Direct alcohol fuel cells (DAFCs) have been increasingly attractive due to their applications for portable electric devices [1]. Low-molecular weight alcohol fuels such as methanol and ethanol are liquid at normal temperature, in contrast to hydrogen, making them easy to store and transport. Ethanol is nontoxic and has higher specific energy (8.0 kWh kg−1) than methanol (6.1 kWh kg−1) [2]; moreover, it is a green fuel that can be produced from biomass [3]. Usually, when DAFCs operate, CO2 is emitted at the anode. However, if bioethanol is used for DAFCs, they can be zero-CO2 emission power generators.
EOR, which is the anode reaction of direct ethanol fuel cells, is known to be more sluggish than methanol oxidation reaction, and it is hard to break the C-C bond of ethanol molecules in order to form CO2. So far, various Pt-based binary catalysts have been reported to improve the EOR activity [4,5,6,7,8], and PtSn alloy and Pt/SnOx catalysts were the best anode catalysts for EOR [9,10,11,12,13]. In these catalysts, Pt facilitates the adsorption and dissociation of ethanol, while Sn provides OH species for the oxidation of poisoning intermediates such as CHx and CO on Pt [12], which is known as a bi-functional effect. However, the main product was not CO2, but acetaldehyde and acetic acid, the partial EOR products, which are unfavorable for the operation of DEFCs. Meanwhile, PtRh catalysts were effective for the C-C bond cleavage or CO2 formation, although the EOR activity was low [14,15]. In recent years, the combination of Pt, Rh and Sn has been reported to enhance EOR activity [16,17,18,19,20,21,22,23]. Strasser et al. reported a single-phase Rh-doped Pt-Sn Niggliite mineral phase worked as an active site for EOR [23]. However, the selectivity for CO2 production was not always improved [21], suggesting that the arrangement of each element at active sites strongly influences selective CO2 formation.

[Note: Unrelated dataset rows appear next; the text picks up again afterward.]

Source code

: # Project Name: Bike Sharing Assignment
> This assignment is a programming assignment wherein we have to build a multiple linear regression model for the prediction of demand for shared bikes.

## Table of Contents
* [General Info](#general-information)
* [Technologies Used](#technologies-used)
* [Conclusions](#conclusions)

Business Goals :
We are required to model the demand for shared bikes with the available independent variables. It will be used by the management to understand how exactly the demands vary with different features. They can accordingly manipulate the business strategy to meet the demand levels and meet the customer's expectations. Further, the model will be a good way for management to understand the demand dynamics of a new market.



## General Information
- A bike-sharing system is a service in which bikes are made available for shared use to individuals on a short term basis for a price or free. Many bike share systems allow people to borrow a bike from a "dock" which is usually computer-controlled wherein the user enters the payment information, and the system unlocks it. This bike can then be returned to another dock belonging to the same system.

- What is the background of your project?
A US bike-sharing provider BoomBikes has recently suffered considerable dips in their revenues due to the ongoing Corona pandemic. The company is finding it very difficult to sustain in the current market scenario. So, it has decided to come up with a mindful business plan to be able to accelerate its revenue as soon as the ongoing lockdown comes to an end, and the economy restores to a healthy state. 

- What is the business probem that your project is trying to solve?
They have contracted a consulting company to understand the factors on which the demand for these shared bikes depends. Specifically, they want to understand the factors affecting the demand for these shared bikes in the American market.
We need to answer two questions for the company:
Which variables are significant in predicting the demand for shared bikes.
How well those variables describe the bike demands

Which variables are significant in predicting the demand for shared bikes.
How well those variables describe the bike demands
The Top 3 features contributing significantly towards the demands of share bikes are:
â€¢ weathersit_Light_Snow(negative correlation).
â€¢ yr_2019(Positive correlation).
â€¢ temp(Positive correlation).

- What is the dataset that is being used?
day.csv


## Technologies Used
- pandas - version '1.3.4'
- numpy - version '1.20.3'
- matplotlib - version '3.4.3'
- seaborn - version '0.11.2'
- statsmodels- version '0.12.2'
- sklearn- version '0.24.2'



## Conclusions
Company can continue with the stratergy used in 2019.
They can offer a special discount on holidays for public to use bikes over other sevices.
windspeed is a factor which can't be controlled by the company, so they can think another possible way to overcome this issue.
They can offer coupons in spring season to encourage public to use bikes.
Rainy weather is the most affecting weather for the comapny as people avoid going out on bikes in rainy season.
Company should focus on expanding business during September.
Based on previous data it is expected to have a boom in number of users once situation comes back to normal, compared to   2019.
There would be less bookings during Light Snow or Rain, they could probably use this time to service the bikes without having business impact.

Adzic et al. suggested, based on the density functional theory calculations for a model of RhPt/SnO2(110) surface, that Rh and Pt atoms formed an alloy chain bridging a coordinatively unsaturated Sn and a bridged O, and all adsorbates preferred the pure Rh sites except atomic hydrogen, which favored the Rh-Pt hybrid hollow sites, and were oxidized by OH species at the neighboring SnO2 sites, leading to the formation of CO2 [17]. From this suggestion and our previous results [13], we deduced that Rh sites should have been arranged to avoid contacting Pt sites with SnO2 sites for selective CO2 formation. To verify this hypothesis, in this study, we used a Pt electrode modified partly with the Rh adlayer, and deposited a Sn atomic layer on the Rh surface after adsorbing CO only on the Pt surface by controlling the potential for CO adsorption, which is denoted tandem Pt/Rh/SnOx (Figure 1a). For reference, we randomly deposited the Sn atomic layer on the Pt and Rh surface, which is denoted random Pt/Rh/SnOx (Figure 1b). Moreover, we demonstrated the selective CO2 formation on the tandem Pt/Rh/SnOx electrode by infrared reflection-absorption spectroscopy (IRAS).

2. Results and Discussion

2.1. Electrochemical Properties of Pt/Rh and Pt/Rh/SnOx Catalysts

Figure 2 shows cyclic voltammograms (CVs) of Pt, Pt/Rh and Pt/Rh/SnOx electrodes in an Ar-saturated 0.5 M H2SO4. For the Pt electrode, two pairs of distinct redox peaks appear around 0.12 and 0.26 V vs. reversible hydrogen electrode (RHE), due to the hydrogen adsorption/desorption at (110) and (100) steps on (111) terraces, respectively [24], which is characteristic of a polycrystalline Pt. After the modification of the Pt surface with the Rh atomic layer, the redox peaks around 0.12 and 0.26 V decreased, whereas the redox peaks around 0.1 V due to hydrogen adsorption/desorption on Rh [25] increased. This suggests that the Rh atoms partially covered both step sites of the Pt surface. It is known that the first Rh adlayer pseudomorphically grows on the terrace surface to form two-dimensional islands [26]. In addition, the increase in current from about 0.5 V vs. RHE can be attributed to the electrochemical formation/reduction of hydroxide on the Rh surface [25]. From the amount of deposited Rh determined by inductively coupled plasma-mass spectroscopy (ICP-MS), the coverage of the Rh atomic layer was estimated to be 0.35, supposing no multilayer was formed.
After the random deposition of Sn on the Pt/Rh electrode, the redox peaks around 0.12 and 0.26 V for Pt and around 0.1 V for Rh were reduced due to the modification of Sn on the Pt/Rh surface, as shown in Figure 2. It is hard to precisely determine the coverage of Sn, because the waves for hydrogen adsorption/desorption on the Pt and Rh surface overlap each other, and they cannot be separated. But Pt and Rh have the same crystal structure and similar lattice parameters, and Rh is pseudomorphically deposited on the Pt surface [26]. So the Sn coverage was roughly estimated from the difference in electric charge of the hydrogen desorption wave between the SnOx-modified and unmodified Pt/Rh electrodes, supposing 210 μC cm−2 [19]. The Sn coverage estimated from Figure 2 was 0.36. When Sn is randomly deposited on the Pt and Rh surface, the coverages of Sn on the Pt and Rh surface are calculated as 0.23 and 0.13, respectively, so the Rh coverage and the fraction of exposed Pt are 0.22 and 0.42, respectively. From the Sn coverage and the amount of deposited Sn determined by ICP-MS, the Sn deposit was estimated to be ca. 4 monolayers in thickness.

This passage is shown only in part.